---------- Extracted records

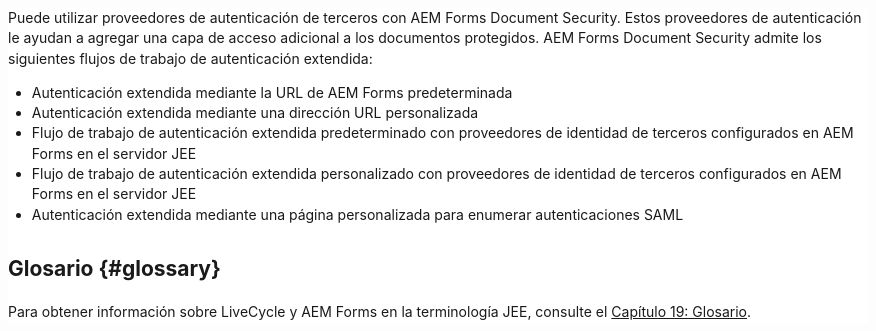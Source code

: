 Puede utilizar proveedores de autenticación de terceros con AEM Forms Document Security. Estos proveedores de autenticación le ayudan a agregar una capa de acceso adicional a los documentos protegidos. AEM Forms Document Security admite los siguientes flujos de trabajo de autenticación extendida:

* Autenticación extendida mediante la URL de AEM Forms predeterminada
* Autenticación extendida mediante una dirección URL personalizada
* Flujo de trabajo de autenticación extendida predeterminado con proveedores de identidad de terceros configurados en AEM Forms en el servidor JEE
* Flujo de trabajo de autenticación extendida personalizado con proveedores de identidad de terceros configurados en AEM Forms en el servidor JEE
* Autenticación extendida mediante una página personalizada para enumerar autenticaciones SAML

## Glosario {#glossary}

Para obtener información sobre LiveCycle y AEM Forms en la terminología JEE, consulte el [Capítulo 19: Glosario](https://www.adobe.com/go/learn_aemforms_designer_65_es).
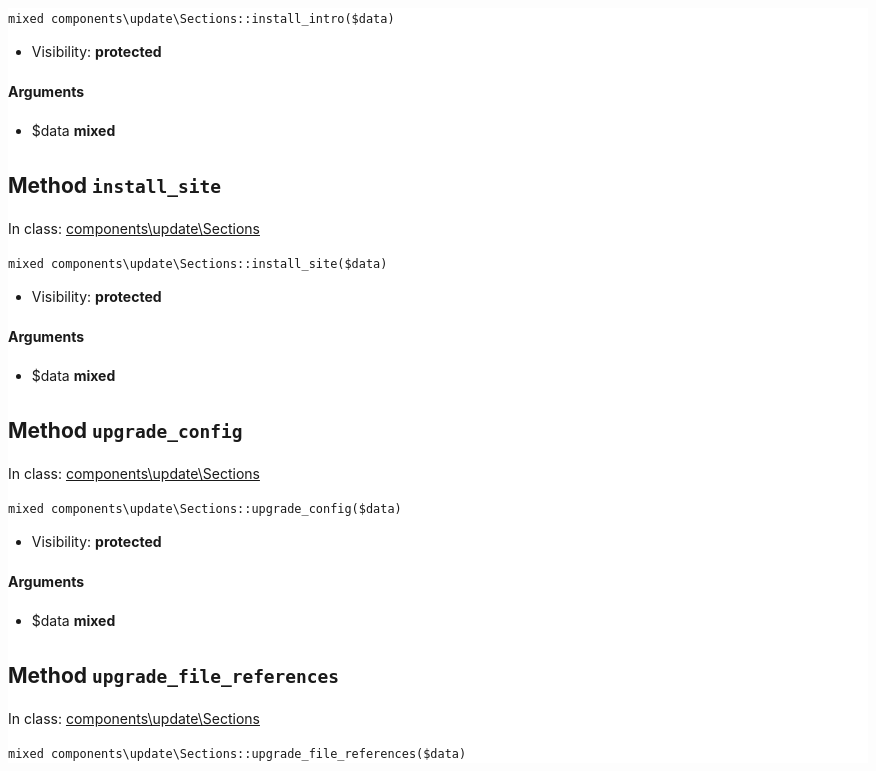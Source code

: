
 ```
mixed components\update\Sections::install_intro($data)
```





* Visibility: **protected**

#### Arguments

* $data **mixed**






## Method `install_site`
In class: [components\update\Sections](#top)

```
mixed components\update\Sections::install_site($data)
```





* Visibility: **protected**

#### Arguments

* $data **mixed**






## Method `upgrade_config`
In class: [components\update\Sections](#top)

```
mixed components\update\Sections::upgrade_config($data)
```





* Visibility: **protected**

#### Arguments

* $data **mixed**






## Method `upgrade_file_references`
In class: [components\update\Sections](#top)

```
mixed components\update\Sections::upgrade_file_references($data)
```
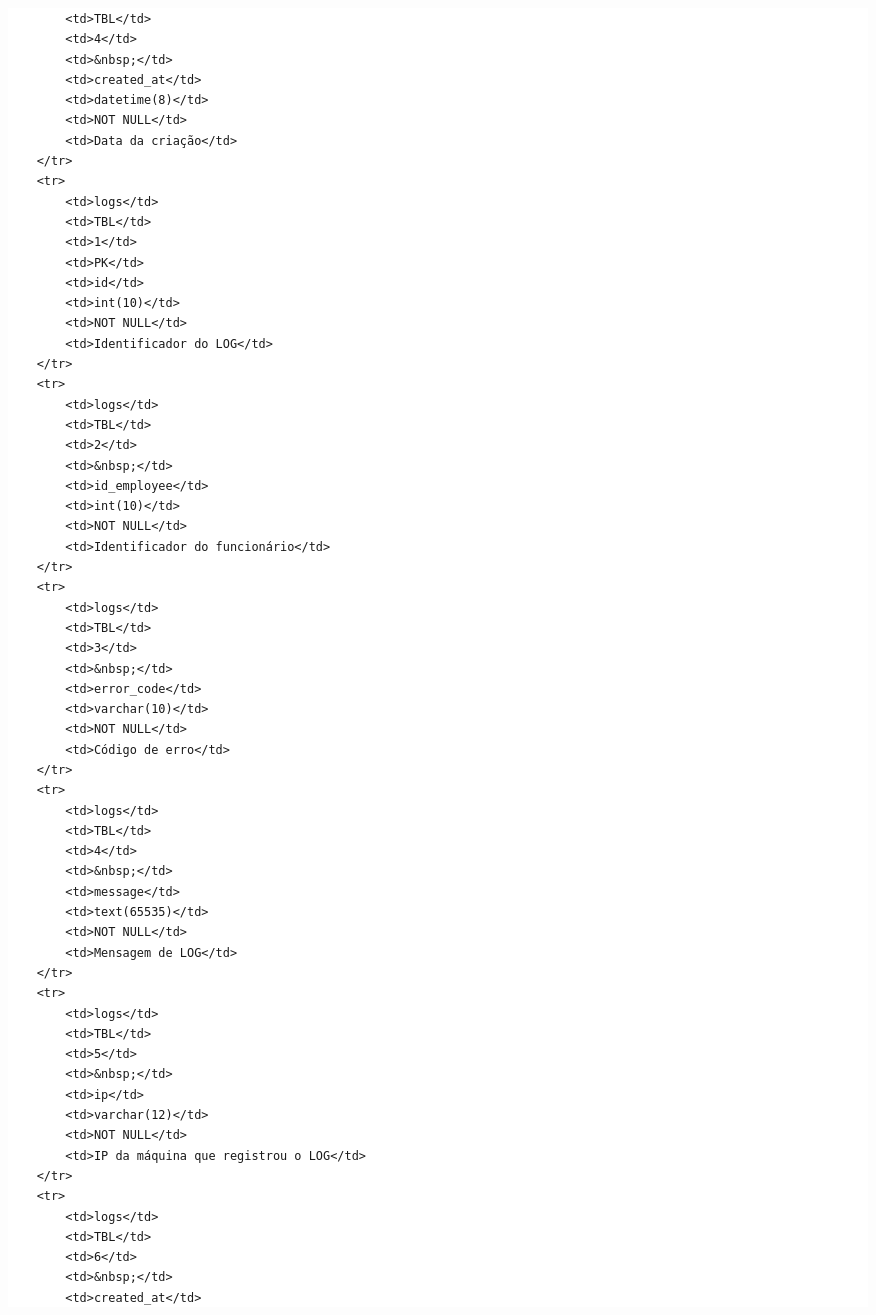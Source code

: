             <td>TBL</td>
            <td>4</td>
            <td>&nbsp;</td>
            <td>created_at</td>
            <td>datetime(8)</td>
            <td>NOT NULL</td>
            <td>Data da criação</td>
        </tr>
        <tr>
            <td>logs</td>
            <td>TBL</td>
            <td>1</td>
            <td>PK</td>
            <td>id</td>
            <td>int(10)</td>
            <td>NOT NULL</td>
            <td>Identificador do LOG</td>
        </tr>
        <tr>
            <td>logs</td>
            <td>TBL</td>
            <td>2</td>
            <td>&nbsp;</td>
            <td>id_employee</td>
            <td>int(10)</td>
            <td>NOT NULL</td>
            <td>Identificador do funcionário</td>
        </tr>
        <tr>
            <td>logs</td>
            <td>TBL</td>
            <td>3</td>
            <td>&nbsp;</td>
            <td>error_code</td>
            <td>varchar(10)</td>
            <td>NOT NULL</td>
            <td>Código de erro</td>
        </tr>
        <tr>
            <td>logs</td>
            <td>TBL</td>
            <td>4</td>
            <td>&nbsp;</td>
            <td>message</td>
            <td>text(65535)</td>
            <td>NOT NULL</td>
            <td>Mensagem de LOG</td>
        </tr>
        <tr>
            <td>logs</td>
            <td>TBL</td>
            <td>5</td>
            <td>&nbsp;</td>
            <td>ip</td>
            <td>varchar(12)</td>
            <td>NOT NULL</td>
            <td>IP da máquina que registrou o LOG</td>
        </tr>
        <tr>
            <td>logs</td>
            <td>TBL</td>
            <td>6</td>
            <td>&nbsp;</td>
            <td>created_at</td>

--------------------

Exercise: Leaving out the pictures, please output the lines in the entries above from the one with "enumerar autenticaciones SAML" through the one with "<td>Código de erro</td>", exactly as they are.

Task solution:
* Autenticación extendida mediante una página personalizada para enumerar autenticaciones SAML

## Glosario {#glossary}

Para obtener información sobre LiveCycle y AEM Forms en la terminología JEE, consulte el [Capítulo 19: Glosario](https://www.adobe.com/go/learn_aemforms_designer_65_es).
Source code

:
 ```
mixed components\update\Sections::install_intro($data)
```





* Visibility: **protected**

#### Arguments

* $data **mixed**






## Method `install_site`
In class: [components\update\Sections](#top)

```
mixed components\update\Sections::install_site($data)
```





* Visibility: **protected**

#### Arguments

* $data **mixed**






## Method `upgrade_config`
In class: [components\update\Sections](#top)

```
mixed components\update\Sections::upgrade_config($data)
```





* Visibility: **protected**

#### Arguments

* $data **mixed**






## Method `upgrade_file_references`
In class: [components\update\Sections](#top)

```
mixed components\update\Sections::upgrade_file_references($data)
```
Source code

:             <td>TBL</td>
            <td>4</td>
            <td>&nbsp;</td>
            <td>created_at</td>
            <td>datetime(8)</td>
            <td>NOT NULL</td>
            <td>Data da criação</td>
        </tr>
        <tr>
            <td>logs</td>
            <td>TBL</td>
            <td>1</td>
            <td>PK</td>
            <td>id</td>
            <td>int(10)</td>
            <td>NOT NULL</td>
            <td>Identificador do LOG</td>
        </tr>
        <tr>
            <td>logs</td>
            <td>TBL</td>
            <td>2</td>
            <td>&nbsp;</td>
            <td>id_employee</td>
            <td>int(10)</td>
            <td>NOT NULL</td>
            <td>Identificador do funcionário</td>
        </tr>
        <tr>
            <td>logs</td>
            <td>TBL</td>
            <td>3</td>
            <td>&nbsp;</td>
            <td>error_code</td>
            <td>varchar(10)</td>
            <td>NOT NULL</td>
            <td>Código de erro</td>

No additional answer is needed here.